[Data records]

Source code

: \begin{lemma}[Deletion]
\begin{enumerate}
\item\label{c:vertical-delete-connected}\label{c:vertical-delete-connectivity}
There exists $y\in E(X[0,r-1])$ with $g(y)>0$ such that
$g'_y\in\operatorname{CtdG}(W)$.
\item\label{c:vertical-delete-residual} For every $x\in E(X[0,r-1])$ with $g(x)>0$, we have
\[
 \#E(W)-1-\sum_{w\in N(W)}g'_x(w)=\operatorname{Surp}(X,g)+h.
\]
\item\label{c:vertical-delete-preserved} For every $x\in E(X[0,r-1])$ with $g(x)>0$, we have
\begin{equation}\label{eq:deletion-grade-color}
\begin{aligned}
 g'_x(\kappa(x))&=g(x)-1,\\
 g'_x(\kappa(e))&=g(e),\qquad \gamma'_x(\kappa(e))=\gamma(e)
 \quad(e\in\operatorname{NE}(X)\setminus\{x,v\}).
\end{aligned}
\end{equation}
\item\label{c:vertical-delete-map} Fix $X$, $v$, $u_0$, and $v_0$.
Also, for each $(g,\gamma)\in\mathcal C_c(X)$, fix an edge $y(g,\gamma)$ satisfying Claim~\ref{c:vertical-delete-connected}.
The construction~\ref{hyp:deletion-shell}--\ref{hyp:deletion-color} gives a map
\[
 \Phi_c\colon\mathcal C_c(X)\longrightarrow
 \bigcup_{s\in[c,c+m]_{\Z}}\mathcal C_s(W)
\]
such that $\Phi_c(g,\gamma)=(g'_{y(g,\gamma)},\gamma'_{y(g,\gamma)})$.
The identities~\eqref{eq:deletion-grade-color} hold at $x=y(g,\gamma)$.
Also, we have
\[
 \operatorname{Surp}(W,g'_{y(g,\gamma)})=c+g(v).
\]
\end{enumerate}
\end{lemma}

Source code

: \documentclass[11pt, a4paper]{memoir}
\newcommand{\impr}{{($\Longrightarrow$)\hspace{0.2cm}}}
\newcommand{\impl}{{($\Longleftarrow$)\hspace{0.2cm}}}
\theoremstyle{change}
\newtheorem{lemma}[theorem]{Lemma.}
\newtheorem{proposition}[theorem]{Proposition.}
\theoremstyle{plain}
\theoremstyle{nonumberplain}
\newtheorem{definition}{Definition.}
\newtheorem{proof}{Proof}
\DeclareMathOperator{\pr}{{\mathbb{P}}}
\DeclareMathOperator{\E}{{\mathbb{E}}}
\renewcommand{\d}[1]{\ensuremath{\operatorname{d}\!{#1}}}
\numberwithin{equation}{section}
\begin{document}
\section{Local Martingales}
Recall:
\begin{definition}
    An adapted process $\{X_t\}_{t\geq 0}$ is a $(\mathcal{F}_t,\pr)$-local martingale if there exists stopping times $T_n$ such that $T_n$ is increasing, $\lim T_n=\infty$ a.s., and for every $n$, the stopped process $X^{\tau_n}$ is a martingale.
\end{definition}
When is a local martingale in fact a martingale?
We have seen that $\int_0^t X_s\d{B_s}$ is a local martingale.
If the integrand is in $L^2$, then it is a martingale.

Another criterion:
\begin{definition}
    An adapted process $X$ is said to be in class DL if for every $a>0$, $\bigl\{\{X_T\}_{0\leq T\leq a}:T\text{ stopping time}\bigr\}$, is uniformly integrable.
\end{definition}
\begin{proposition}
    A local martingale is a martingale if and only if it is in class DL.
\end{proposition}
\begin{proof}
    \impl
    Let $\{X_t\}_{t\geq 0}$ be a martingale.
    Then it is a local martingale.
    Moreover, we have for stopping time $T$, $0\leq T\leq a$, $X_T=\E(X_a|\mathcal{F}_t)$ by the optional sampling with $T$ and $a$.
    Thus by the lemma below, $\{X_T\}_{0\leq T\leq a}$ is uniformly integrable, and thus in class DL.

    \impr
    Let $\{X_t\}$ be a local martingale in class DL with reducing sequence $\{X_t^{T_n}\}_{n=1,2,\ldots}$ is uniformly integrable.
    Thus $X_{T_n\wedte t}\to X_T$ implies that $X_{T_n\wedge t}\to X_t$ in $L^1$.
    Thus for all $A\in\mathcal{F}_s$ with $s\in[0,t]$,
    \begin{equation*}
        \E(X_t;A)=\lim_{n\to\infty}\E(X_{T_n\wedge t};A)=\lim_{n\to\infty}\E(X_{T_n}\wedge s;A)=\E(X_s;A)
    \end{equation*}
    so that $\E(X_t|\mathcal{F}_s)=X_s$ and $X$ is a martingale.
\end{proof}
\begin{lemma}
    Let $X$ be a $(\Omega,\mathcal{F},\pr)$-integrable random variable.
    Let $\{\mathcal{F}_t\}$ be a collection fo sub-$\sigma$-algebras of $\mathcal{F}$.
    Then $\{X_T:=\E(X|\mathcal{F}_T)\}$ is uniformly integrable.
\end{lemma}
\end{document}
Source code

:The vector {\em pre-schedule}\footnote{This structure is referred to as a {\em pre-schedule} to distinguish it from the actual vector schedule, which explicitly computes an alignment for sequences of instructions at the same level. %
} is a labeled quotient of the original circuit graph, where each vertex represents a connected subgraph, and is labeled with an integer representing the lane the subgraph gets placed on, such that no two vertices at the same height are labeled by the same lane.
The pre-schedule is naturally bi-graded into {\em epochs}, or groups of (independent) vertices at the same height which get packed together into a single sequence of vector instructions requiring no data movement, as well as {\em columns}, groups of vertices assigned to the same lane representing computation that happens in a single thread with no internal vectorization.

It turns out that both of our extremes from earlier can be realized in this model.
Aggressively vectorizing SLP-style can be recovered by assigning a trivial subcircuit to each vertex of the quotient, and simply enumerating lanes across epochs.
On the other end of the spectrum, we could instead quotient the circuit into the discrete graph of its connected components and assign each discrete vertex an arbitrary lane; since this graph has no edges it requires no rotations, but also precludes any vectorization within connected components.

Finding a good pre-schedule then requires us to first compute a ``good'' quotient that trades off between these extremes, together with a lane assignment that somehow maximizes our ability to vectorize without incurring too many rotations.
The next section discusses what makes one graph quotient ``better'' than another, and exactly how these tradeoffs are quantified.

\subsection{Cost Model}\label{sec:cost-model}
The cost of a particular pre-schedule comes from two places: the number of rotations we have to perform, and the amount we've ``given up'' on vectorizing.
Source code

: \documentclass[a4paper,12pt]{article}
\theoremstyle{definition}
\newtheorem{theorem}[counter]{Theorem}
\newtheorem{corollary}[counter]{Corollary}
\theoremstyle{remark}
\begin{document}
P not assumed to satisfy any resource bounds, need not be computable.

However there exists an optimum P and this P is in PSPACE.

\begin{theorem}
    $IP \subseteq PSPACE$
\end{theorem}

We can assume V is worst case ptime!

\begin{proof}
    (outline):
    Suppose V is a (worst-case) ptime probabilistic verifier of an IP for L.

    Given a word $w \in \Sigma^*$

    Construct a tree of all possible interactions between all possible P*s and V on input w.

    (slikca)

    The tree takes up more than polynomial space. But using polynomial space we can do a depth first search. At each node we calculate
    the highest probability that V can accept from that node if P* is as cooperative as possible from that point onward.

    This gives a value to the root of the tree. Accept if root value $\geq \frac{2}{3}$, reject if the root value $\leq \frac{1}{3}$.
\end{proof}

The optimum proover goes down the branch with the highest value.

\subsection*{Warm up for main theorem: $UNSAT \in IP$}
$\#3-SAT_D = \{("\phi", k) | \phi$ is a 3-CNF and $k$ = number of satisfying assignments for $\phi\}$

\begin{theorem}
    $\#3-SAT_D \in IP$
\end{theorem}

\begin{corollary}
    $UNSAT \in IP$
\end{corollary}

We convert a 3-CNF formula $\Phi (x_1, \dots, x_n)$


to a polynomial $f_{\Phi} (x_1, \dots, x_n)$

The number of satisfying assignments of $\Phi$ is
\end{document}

:: Instructions for the task ::
Wherever a line in the data above holds the word "each", copy that line.

:: Task solution ::
Also, for each $(g,\gamma)\in\mathcal C_c(X)$, fix an edge $y(g,\gamma)$ satisfying Claim~\ref{c:vertical-delete-connected}.
} is a labeled quotient of the original circuit graph, where each vertex represents a connected subgraph, and is labeled with an integer representing the lane the subgraph gets placed on, such that no two vertices at the same height are labeled by the same lane.
Aggressively vectorizing SLP-style can be recovered by assigning a trivial subcircuit to each vertex of the quotient, and simply enumerating lanes across epochs.
On the other end of the spectrum, we could instead quotient the circuit into the discrete graph of its connected components and assign each discrete vertex an arbitrary lane; since this graph has no edges it requires no rotations, but also precludes any vectorization within connected components.
    The tree takes up more than polynomial space. But using polynomial space we can do a depth first search. At each node we calculate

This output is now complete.